Local recurrence was documented in one case after nine years of the initial surgery. Final pathologic diagnosis in this case was atypical lipoma.
Lipomatous tumours are the most common soft tissue neoplasms. These tumours can occur at every age and at almost any anatomical location in the body. The shoulder is one of the most common sites where these tumours may occur. Tumour excision at this site is challenging for the surgical oncologist in terms of proximity of the tumour to vital neurovascular structures and the subsequent need to balance the oncological resection and optional functional outcome.
The deltoid muscle has a multipennate origin from the clavicle, acromion, and the scapula. The axillary neurovascular bundle lies in close proximity to the muscle’s under surface, rendering the approach to tumours of the sub-deltoid space at risk for neurovascular injury.
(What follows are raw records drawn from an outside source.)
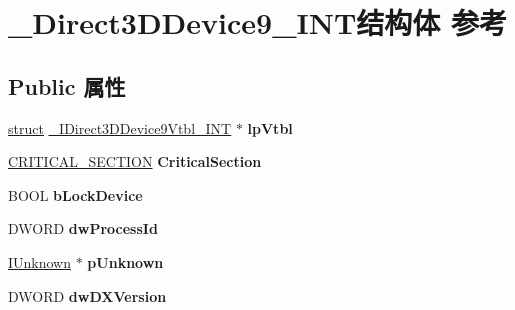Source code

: \hypertarget{struct___direct3_d_device9___i_n_t}{}\section{\+\_\+\+Direct3\+D\+Device9\+\_\+\+I\+N\+T结构体 参考}
\label{struct___direct3_d_device9___i_n_t}
\subsection*{Public 属性}
\begin{DoxyCompactItemize}
\item 
\mbox{\label{struct___direct3_d_device9___i_n_t_af3644879f0957ff04040f152e9a48bc7}} 
\hyperlink{interfacestruct}{struct} \hyperlink{struct___i_direct3_d_device9_vtbl___i_n_t}{\+\_\+\+I\+Direct3\+D\+Device9\+Vtbl\+\_\+\+I\+NT} $\ast$ {\bfseries lp\+Vtbl}
\item 
\mbox{\label{struct___direct3_d_device9___i_n_t_aad10ccec541cc5fcaafb60f15aa2ec81}} 
\hyperlink{struct___c_r_i_t_i_c_a_l___s_e_c_t_i_o_n}{C\+R\+I\+T\+I\+C\+A\+L\+\_\+\+S\+E\+C\+T\+I\+ON} {\bfseries Critical\+Section}
\item 
\mbox{\label{struct___direct3_d_device9___i_n_t_ac41d31ed2be778e47ba4217f0ad7dcde}} 
B\+O\+OL {\bfseries b\+Lock\+Device}
\item 
\mbox{\label{struct___direct3_d_device9___i_n_t_aea6f55505d88b5a36f490cae7dcb6400}} 
D\+W\+O\+RD {\bfseries dw\+Process\+Id}
\item 
\mbox{\label{struct___direct3_d_device9___i_n_t_a4d1104c6823ce03e452a917ad5adc46d}} 
\hyperlink{interface_i_unknown}{I\+Unknown} $\ast$ {\bfseries p\+Unknown}
\item 
\mbox{\label{struct___direct3_d_device9___i_n_t_ac357fefa4bfc0fca0b85c094de73eec8}} 
D\+W\+O\+RD {\bfseries dw\+D\+X\+Version}
\item 
\mbox{\label{struct___direct3_d_device9___i_n_t_a7075022a3a453b9286e855a7cf8dc308}} 

\end{DoxyCompactItemize}
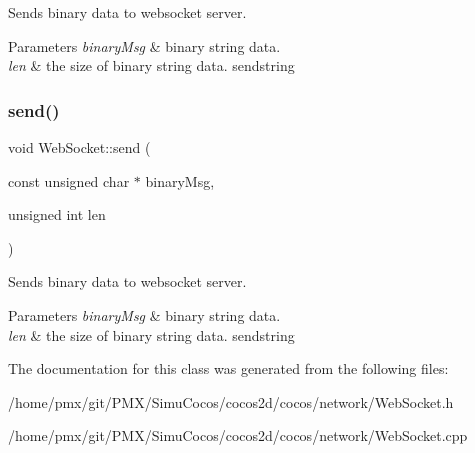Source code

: Sends binary data to websocket server. 


\begin{DoxyParams}{Parameters}
{\em binary\+Msg} & binary string data. \\
\hline
{\em len} & the size of binary string data.  sendstring \\
\hline
\end{DoxyParams}
\mbox{\label{classnetwork_1_1WebSocket_aa13070e6df2d71b315207c016c6ec206}} 
\subsubsection{\texorpdfstring{send()}{send()}\hspace{0.1cm}{\footnotesize\ttfamily [4/4]}}
{\footnotesize\ttfamily void Web\+Socket\+::send (\begin{DoxyParamCaption}\item[{const unsigned char $\ast$}]{binary\+Msg,  }\item[{unsigned int}]{len }\end{DoxyParamCaption})}



Sends binary data to websocket server. 


\begin{DoxyParams}{Parameters}
{\em binary\+Msg} & binary string data. \\
\hline
{\em len} & the size of binary string data.  sendstring \\
\hline
\end{DoxyParams}


The documentation for this class was generated from the following files\+:\begin{DoxyCompactItemize}
\item 
/home/pmx/git/\+P\+M\+X/\+Simu\+Cocos/cocos2d/cocos/network/Web\+Socket.\+h\item 
/home/pmx/git/\+P\+M\+X/\+Simu\+Cocos/cocos2d/cocos/network/Web\+Socket.\+cpp\end{DoxyCompactItemize}
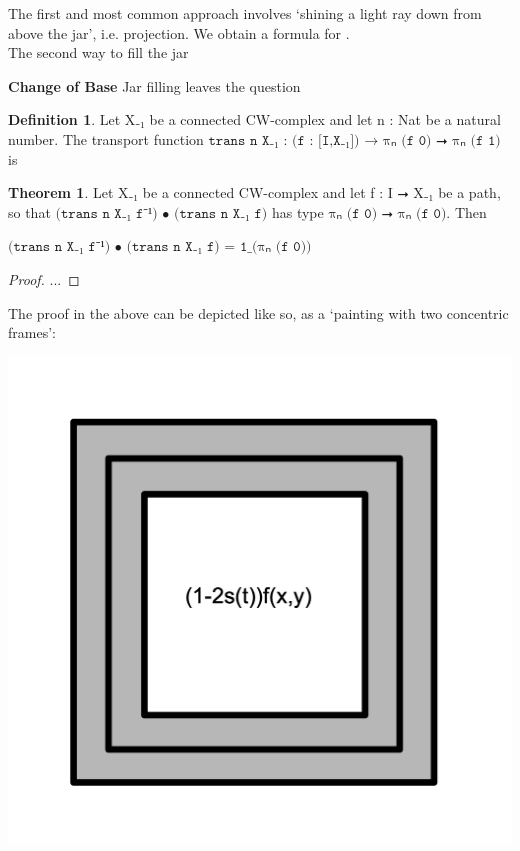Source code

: \documentclass{book}
\theoremstyle{definition}
\newtheorem{definition}{Definition}
\newtheorem{theorem}{Theorem}
\begin{document}
The first and most common approach involves `shining a light ray down from above the jar', i.e. projection. We obtain a formula for .\\

The second way to fill the jar




{\bf Change of Base} Jar filling leaves the question

\begin{definition}
Let X₋₁ be a connected CW-complex and let n : Nat be a natural number. The transport function $\texttt{trans\ n\ X₋₁ : (f : [I,X₋₁])  → πₙ (f 0) ⭢ πₙ (f 1)}$ is 
\end{definition}

\begin{theorem}
Let X₋₁ be a connected CW-complex and let f : I ⭢ X₋₁ be a path, so that $\texttt{(trans\ n X₋₁ f⁻¹) • (trans\ n X₋₁ f)}$ has type $\texttt{πₙ (f 0) ⭢ πₙ (f 0)}$. Then
\begin{center}
$\texttt{(trans\ n X₋₁ f⁻¹) • (trans\ n X₋₁ f) = 1\_(πₙ (f 0))}$
\end{center}
\end{theorem}

\begin{proof}
...
\end{proof}

The proof in the above can be depicted like so, as a `painting with two concentric frames':

\begin{center}
\includegraphics[scale=0.5]{windowframe.png}
\end{center}
\end{document}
The use of a conventional anterior or posterior approach to resect sub deltoid lipomatous tumours may not be adequate for complete resection of a tumour which extends beneath the muscle and adheres to the axillary nerve, or extends posteriorly to the quadrilateral space.
Martini  was the first group to describe a sub-deltoid approach to obtain wide surgical exposure of the sub-deltoid space. The authors described a V-shaped incision along the anterior and posterior borders of the deltoid where the distal tendon of the muscle was elevated off its insertion and elevated cranially with the overlying skin to expose the sub deltoid space, quadrilateral space, and the underlying neurovascular structures. The author’s clinical series included 44 patients with osteomyelitis, neoplasms, recent fractures, and nonunions. Tamai et al.  reported the use of the same approach for treatment of two cases of soft tissue lesions with good results and normal axillary nerve function in both patients. However, despite the significant advantage of wide surgical exposure and protection of the axillary nerve, this approach unfavourably affects the deltoid muscle function postoperatively as it requires complete release of the tendon insertion distally.
All patients included in the current study had minor anteromedial deltoid atrophy. The deltoid atrophy is likely the result of minor denervation or interference with vascular supply of the muscle. However, the atrophy did not result in cosmetic or functional deficits. Two patients had axillary nerve dysfunction; one of them had a large tumour involving branches of the axillary nerve which were sacrificed in order to obtain adequate resection. Therefore, an unexpected axillary nerve injury occurred in 1 of 5 patients. These results are comparable to those of Tamai et al., who reported normal axillary nerve function in both patients reported .
Functional assessment unitizing the Shoulder Constant Score adopted by the European Society for Shoulder and Elbow Surgery showed that all six patients were free of pain and able to return to full activities. While the range of motion in forward flexion, lateral elevation, and external rotation was normal in all patients; five patients had limitation of internal rotation up to the T12 vertebra and one had symmetrical internal rotation to the interscapular at the T7 level. Minimal deltoid muscle weakness evidenced by difference in abduction strength compared to the contra-lateral side was present in half of the patients, but was not functionally significant as evidenced by the Constant Score.
In conclusion, we present a novel surgical approach to resection of lipomatous tumours of the sub-deltoid region. Our proximal-release approach results in excellent functional outcomes with a low risk of local recurrence and injury to the axillary nerve.